[Collected data]
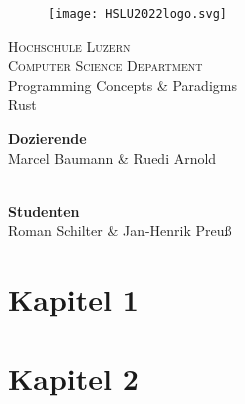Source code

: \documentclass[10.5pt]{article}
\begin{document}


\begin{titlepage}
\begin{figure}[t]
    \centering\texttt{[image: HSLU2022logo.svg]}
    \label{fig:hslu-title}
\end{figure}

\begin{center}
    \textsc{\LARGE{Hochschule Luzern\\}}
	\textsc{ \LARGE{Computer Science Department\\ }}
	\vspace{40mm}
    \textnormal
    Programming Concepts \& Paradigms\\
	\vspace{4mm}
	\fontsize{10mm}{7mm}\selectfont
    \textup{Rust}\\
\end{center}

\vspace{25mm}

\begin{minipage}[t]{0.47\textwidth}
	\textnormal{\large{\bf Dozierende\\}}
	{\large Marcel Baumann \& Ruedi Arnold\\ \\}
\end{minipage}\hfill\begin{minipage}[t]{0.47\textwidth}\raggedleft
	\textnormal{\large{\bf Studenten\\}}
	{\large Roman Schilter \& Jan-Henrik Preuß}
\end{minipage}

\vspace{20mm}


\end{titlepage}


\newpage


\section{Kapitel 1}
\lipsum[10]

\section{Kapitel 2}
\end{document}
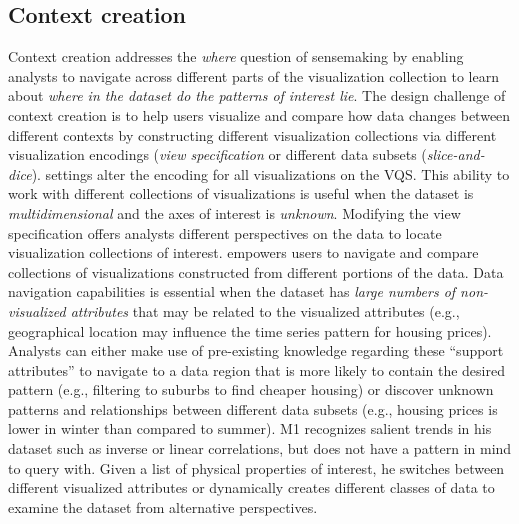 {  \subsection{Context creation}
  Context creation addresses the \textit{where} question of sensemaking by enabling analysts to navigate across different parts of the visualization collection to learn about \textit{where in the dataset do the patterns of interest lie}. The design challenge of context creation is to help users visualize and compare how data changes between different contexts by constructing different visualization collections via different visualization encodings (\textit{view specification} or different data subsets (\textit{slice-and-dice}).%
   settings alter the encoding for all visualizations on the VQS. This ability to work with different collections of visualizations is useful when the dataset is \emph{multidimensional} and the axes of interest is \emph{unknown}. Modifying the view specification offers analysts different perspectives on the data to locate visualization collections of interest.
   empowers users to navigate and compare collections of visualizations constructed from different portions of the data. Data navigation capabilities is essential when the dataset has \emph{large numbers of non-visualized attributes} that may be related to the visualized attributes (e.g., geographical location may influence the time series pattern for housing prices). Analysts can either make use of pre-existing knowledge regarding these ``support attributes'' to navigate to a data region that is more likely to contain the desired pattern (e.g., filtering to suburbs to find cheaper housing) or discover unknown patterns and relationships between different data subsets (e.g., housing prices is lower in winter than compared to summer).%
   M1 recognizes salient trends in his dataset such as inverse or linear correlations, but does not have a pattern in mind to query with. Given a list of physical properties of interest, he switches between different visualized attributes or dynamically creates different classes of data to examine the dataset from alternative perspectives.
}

==

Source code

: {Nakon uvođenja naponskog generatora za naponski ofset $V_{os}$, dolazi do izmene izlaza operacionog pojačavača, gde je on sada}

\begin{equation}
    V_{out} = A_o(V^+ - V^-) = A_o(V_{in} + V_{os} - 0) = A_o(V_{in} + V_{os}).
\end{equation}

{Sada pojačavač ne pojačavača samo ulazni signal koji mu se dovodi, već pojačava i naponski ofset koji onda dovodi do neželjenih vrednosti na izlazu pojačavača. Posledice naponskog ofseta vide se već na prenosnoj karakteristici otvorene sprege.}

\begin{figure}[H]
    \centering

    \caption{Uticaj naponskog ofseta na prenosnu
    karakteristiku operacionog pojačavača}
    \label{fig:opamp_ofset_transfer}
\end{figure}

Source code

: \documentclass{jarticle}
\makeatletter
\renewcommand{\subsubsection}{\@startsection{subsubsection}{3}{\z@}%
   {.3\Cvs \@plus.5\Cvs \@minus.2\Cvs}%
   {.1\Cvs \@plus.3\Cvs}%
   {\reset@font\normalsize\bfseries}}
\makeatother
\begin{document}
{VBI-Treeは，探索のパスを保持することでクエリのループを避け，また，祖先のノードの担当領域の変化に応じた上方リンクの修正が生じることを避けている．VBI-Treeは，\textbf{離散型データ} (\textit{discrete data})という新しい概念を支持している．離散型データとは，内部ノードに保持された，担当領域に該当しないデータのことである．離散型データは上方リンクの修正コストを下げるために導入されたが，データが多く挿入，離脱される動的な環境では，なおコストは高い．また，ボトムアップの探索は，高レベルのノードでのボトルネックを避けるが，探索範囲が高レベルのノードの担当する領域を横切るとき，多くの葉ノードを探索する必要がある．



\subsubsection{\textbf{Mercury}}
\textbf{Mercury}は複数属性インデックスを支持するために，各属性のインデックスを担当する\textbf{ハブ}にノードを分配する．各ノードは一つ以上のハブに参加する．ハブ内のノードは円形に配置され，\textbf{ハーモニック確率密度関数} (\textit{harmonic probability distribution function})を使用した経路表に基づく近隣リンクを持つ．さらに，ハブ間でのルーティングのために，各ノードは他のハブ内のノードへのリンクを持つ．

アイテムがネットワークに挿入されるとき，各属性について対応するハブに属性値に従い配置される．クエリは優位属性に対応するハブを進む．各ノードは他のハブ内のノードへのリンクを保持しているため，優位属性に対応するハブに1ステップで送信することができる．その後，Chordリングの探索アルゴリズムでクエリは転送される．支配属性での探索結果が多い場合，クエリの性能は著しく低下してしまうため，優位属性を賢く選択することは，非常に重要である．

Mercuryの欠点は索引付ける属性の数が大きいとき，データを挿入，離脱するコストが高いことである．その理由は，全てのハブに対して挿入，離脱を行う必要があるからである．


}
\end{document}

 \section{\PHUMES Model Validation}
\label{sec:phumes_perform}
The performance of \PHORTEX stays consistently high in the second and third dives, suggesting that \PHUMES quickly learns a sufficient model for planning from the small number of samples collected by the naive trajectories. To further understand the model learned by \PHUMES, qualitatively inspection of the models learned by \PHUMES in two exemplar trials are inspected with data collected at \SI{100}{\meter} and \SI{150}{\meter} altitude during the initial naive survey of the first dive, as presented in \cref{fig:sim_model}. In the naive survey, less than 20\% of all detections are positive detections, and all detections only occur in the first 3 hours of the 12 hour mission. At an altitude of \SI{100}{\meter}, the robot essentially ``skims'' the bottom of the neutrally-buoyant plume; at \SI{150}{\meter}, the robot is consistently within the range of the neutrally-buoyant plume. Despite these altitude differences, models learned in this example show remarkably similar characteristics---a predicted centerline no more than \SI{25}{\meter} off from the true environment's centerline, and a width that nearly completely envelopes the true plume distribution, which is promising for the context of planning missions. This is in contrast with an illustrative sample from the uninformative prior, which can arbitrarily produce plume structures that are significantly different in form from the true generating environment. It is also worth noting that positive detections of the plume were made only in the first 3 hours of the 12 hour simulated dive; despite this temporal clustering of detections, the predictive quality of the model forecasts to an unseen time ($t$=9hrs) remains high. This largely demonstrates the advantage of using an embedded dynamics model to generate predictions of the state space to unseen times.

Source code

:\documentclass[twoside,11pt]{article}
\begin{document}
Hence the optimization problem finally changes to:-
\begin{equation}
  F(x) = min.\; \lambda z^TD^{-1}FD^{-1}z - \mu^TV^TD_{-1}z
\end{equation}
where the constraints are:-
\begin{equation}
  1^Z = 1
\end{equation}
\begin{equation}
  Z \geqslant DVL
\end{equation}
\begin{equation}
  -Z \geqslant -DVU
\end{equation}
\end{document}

AIM OF THE TASK: Please list every line of the records that contains "when".

YOUR SOLUTION:
   settings alter the encoding for all visualizations on the VQS. This ability to work with different collections of visualizations is useful when the dataset is \emph{multidimensional} and the axes of interest is \emph{unknown}. Modifying the view specification offers analysts different perspectives on the data to locate visualization collections of interest.
   empowers users to navigate and compare collections of visualizations constructed from different portions of the data. Data navigation capabilities is essential when the dataset has \emph{large numbers of non-visualized attributes} that may be related to the visualized attributes (e.g., geographical location may influence the time series pattern for housing prices). Analysts can either make use of pre-existing knowledge regarding these ``support attributes'' to navigate to a data region that is more likely to contain the desired pattern (e.g., filtering to suburbs to find cheaper housing) or discover unknown patterns and relationships between different data subsets (e.g., housing prices is lower in winter than compared to summer).%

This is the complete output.